[Collected data entries]

^^^^^^^^

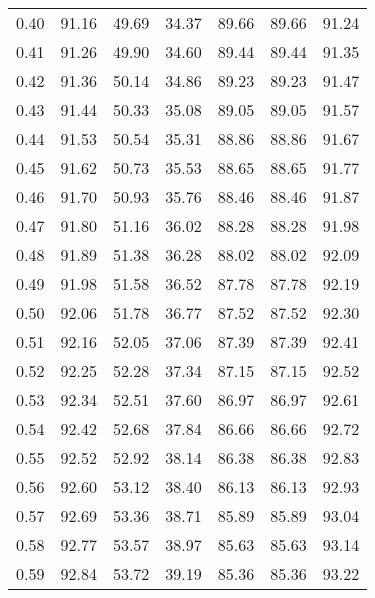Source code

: \begin{tabular}{|c|c|c|c|c|c|c|}
      0.40 &     91.16 &     49.69 &      34.37 &   89.66 &      89.66 &         91.24 \\
      0.41 &     91.26 &     49.90 &      34.60 &   89.44 &      89.44 &         91.35 \\
      0.42 &     91.36 &     50.14 &      34.86 &   89.23 &      89.23 &         91.47 \\
      0.43 &     91.44 &     50.33 &      35.08 &   89.05 &      89.05 &         91.57 \\
      0.44 &     91.53 &     50.54 &      35.31 &   88.86 &      88.86 &         91.67 \\
      0.45 &     91.62 &     50.73 &      35.53 &   88.65 &      88.65 &         91.77 \\
      0.46 &     91.70 &     50.93 &      35.76 &   88.46 &      88.46 &         91.87 \\
      0.47 &     91.80 &     51.16 &      36.02 &   88.28 &      88.28 &         91.98 \\
      0.48 &     91.89 &     51.38 &      36.28 &   88.02 &      88.02 &         92.09 \\
      0.49 &     91.98 &     51.58 &      36.52 &   87.78 &      87.78 &         92.19 \\
      0.50 &     92.06 &     51.78 &      36.77 &   87.52 &      87.52 &         92.30 \\
      0.51 &     92.16 &     52.05 &      37.06 &   87.39 &      87.39 &         92.41 \\
      0.52 &     92.25 &     52.28 &      37.34 &   87.15 &      87.15 &         92.52 \\
      0.53 &     92.34 &     52.51 &      37.60 &   86.97 &      86.97 &         92.61 \\
      0.54 &     92.42 &     52.68 &      37.84 &   86.66 &      86.66 &         92.72 \\
      0.55 &     92.52 &     52.92 &      38.14 &   86.38 &      86.38 &         92.83 \\
      0.56 &     92.60 &     53.12 &      38.40 &   86.13 &      86.13 &         92.93 \\
      0.57 &     92.69 &     53.36 &      38.71 &   85.89 &      85.89 &         93.04 \\
      0.58 &     92.77 &     53.57 &      38.97 &   85.63 &      85.63 &         93.14 \\
      0.59 &     92.84 &     53.72 &      39.19 &   85.36 &      85.36 &         93.22 \\

\end{tabular}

^^^^^^^^

What the exercise asks -> With the pictures removed, the entries above should be transcribed exactly.

Written response ->
Source code

: \begin{tabular}{|c|c|c|c|c|c|c|}
      0.40 &     91.16 &     49.69 &      34.37 &   89.66 &      89.66 &         91.24 \\
      0.41 &     91.26 &     49.90 &      34.60 &   89.44 &      89.44 &         91.35 \\
      0.42 &     91.36 &     50.14 &      34.86 &   89.23 &      89.23 &         91.47 \\
      0.43 &     91.44 &     50.33 &      35.08 &   89.05 &      89.05 &         91.57 \\
      0.44 &     91.53 &     50.54 &      35.31 &   88.86 &      88.86 &         91.67 \\
      0.45 &     91.62 &     50.73 &      35.53 &   88.65 &      88.65 &         91.77 \\
      0.46 &     91.70 &     50.93 &      35.76 &   88.46 &      88.46 &         91.87 \\
      0.47 &     91.80 &     51.16 &      36.02 &   88.28 &      88.28 &         91.98 \\
      0.48 &     91.89 &     51.38 &      36.28 &   88.02 &      88.02 &         92.09 \\
      0.49 &     91.98 &     51.58 &      36.52 &   87.78 &      87.78 &         92.19 \\
      0.50 &     92.06 &     51.78 &      36.77 &   87.52 &      87.52 &         92.30 \\
      0.51 &     92.16 &     52.05 &      37.06 &   87.39 &      87.39 &         92.41 \\
      0.52 &     92.25 &     52.28 &      37.34 &   87.15 &      87.15 &         92.52 \\
      0.53 &     92.34 &     52.51 &      37.60 &   86.97 &      86.97 &         92.61 \\
      0.54 &     92.42 &     52.68 &      37.84 &   86.66 &      86.66 &         92.72 \\
      0.55 &     92.52 &     52.92 &      38.14 &   86.38 &      86.38 &         92.83 \\
      0.56 &     92.60 &     53.12 &      38.40 &   86.13 &      86.13 &         92.93 \\
      0.57 &     92.69 &     53.36 &      38.71 &   85.89 &      85.89 &         93.04 \\
      0.58 &     92.77 &     53.57 &      38.97 &   85.63 &      85.63 &         93.14 \\
      0.59 &     92.84 &     53.72 &      39.19 &   85.36 &      85.36 &         93.22 \\

\end{tabular}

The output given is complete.